→ **What to do**
The lines to repeat run from the one containing "2) When the" through the last line of the records below; repeat them exactly and give nothing more.

Saved data entries

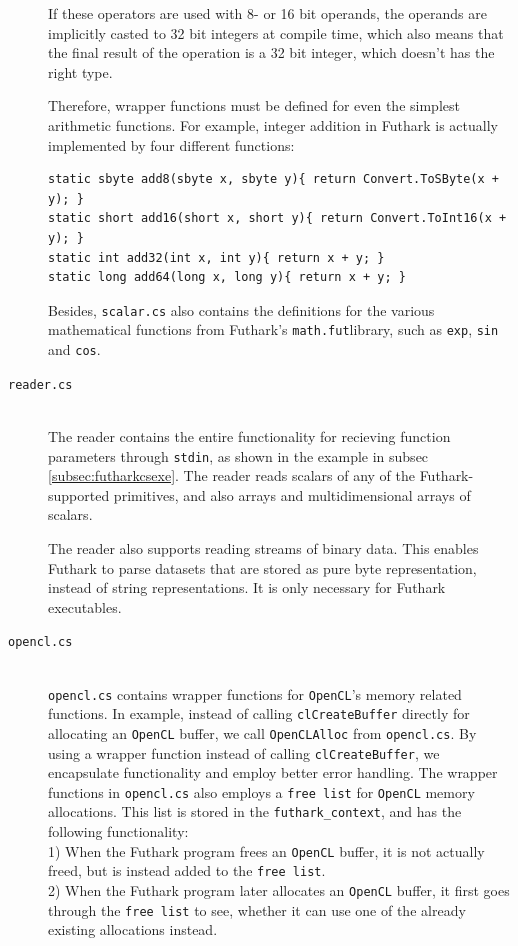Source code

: \begin{description}
  If these operators are used with 8- or 16 bit operands, the operands are
  implicitly casted to 32 bit integers at compile time, which also means that
  the final result of the operation is a 32 bit integer, which doesn't has the
  right type.

  Therefore, wrapper functions must be defined for even the simplest arithmetic
  functions. For example, integer addition in \csharp{} Futhark is actually
    implemented by four different functions:
\begin{verbatim}
static sbyte add8(sbyte x, sbyte y){ return Convert.ToSByte(x + y); }
static short add16(short x, short y){ return Convert.ToInt16(x + y); }
static int add32(int x, int y){ return x + y; }
static long add64(long x, long y){ return x + y; }
\end{verbatim}

  Besides, \texttt{scalar.cs} also contains the \csharp{} definitions for the various
  mathematical functions from Futhark's \texttt{math.fut}library, such as \texttt{exp},
  \texttt{sin} and \texttt{cos}.


\item[\texttt{reader.cs}] \hfill\\
  The reader contains the entire functionality for recieving function parameters
  through \texttt{stdin}, as shown in the example in subsec
  \ref{subsec:futharkcsexe}.
  The reader reads scalars of any of the Futhark-supported primitives, and also arrays and multidimensional arrays of scalars.

  The reader also supports reading streams of binary data. This enables Futhark
  to parse datasets that are stored as pure byte representation, instead of
  string representations.
  It is only necessary for Futhark executables.
  

\item[\texttt{opencl.cs}] \hfill\\
  \texttt{opencl.cs} contains wrapper functions for \texttt{OpenCL}'s memory
  related functions. In example, instead of calling \texttt{clCreateBuffer} directly for
  allocating an \texttt{OpenCL} buffer, we call \texttt{OpenCLAlloc} from
  \texttt{opencl.cs}. By using a wrapper function instead of calling
  \texttt{clCreateBuffer}, we encapsulate functionality and employ better error
  handling.
  The wrapper functions in \texttt{opencl.cs} also employs a \texttt{free list} for \texttt{OpenCL}
  memory allocations. This list is stored in the \texttt{futhark\_context}, and
  has the following functionality:
  \\
  1) When the Futhark program frees an \texttt{OpenCL} buffer, it is not
  actually freed, but is instead added to the \texttt{free list}.\\
  2) When the Futhark program later allocates an \texttt{OpenCL} buffer, it
  first goes through the \texttt{free list} to see, whether it can use one of the already
  existing allocations instead.
\end{description}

→ **Response area**
  2) When the Futhark program later allocates an \texttt{OpenCL} buffer, it
  first goes through the \texttt{free list} to see, whether it can use one of the already
  existing allocations instead.
\end{description}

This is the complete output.